▶ **EXERCISE AIM**: Output each line of the data word for word, from the first through the line that holds "- [ ] It focuses on your own needs", and leave off whatever follows.

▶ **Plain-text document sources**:
==============================
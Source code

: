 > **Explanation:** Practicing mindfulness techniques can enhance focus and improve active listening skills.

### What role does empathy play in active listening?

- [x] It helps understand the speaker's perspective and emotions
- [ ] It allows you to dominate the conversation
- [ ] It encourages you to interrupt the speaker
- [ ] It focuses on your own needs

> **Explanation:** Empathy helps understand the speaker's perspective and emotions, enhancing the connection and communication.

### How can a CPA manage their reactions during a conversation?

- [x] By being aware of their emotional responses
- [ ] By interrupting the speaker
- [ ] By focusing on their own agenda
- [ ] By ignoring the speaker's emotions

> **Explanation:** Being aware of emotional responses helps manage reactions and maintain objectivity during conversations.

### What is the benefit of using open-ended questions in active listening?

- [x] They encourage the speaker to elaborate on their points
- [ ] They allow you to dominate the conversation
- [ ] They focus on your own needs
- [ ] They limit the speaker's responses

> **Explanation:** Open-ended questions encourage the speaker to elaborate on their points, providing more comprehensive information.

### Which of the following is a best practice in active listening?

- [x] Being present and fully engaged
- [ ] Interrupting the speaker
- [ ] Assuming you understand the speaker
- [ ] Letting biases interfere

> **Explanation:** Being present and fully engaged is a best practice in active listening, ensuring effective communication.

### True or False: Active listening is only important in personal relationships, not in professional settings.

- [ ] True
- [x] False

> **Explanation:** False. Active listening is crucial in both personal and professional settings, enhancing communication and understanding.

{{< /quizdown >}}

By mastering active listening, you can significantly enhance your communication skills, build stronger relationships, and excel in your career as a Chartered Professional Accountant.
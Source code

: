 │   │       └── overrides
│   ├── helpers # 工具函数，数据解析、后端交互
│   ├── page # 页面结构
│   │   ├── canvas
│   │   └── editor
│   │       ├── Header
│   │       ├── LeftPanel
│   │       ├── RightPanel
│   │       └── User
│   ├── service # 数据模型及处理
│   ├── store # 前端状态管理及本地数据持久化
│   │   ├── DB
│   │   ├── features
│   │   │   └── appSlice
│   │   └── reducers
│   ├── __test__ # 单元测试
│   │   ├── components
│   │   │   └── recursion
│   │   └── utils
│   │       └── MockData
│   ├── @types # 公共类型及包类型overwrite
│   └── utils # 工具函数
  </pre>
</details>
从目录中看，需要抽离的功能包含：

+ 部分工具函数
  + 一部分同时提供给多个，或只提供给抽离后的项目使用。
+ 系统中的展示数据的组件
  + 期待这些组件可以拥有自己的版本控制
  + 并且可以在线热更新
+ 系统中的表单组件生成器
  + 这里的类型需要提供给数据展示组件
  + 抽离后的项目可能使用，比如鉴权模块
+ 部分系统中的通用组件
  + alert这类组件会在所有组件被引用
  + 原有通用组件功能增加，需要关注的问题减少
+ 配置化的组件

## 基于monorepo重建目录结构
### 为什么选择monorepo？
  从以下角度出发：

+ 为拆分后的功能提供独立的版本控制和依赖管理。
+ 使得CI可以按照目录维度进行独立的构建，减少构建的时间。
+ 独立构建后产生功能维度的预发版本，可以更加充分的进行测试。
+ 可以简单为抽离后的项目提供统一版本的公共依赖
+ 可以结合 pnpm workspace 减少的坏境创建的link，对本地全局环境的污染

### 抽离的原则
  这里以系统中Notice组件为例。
==============================
▶ **RESPONSE**:
Source code

: > **Explanation:** Practicing mindfulness techniques can enhance focus and improve active listening skills.

### What role does empathy play in active listening?

- [x] It helps understand the speaker's perspective and emotions
- [ ] It allows you to dominate the conversation
- [ ] It encourages you to interrupt the speaker
- [ ] It focuses on your own needs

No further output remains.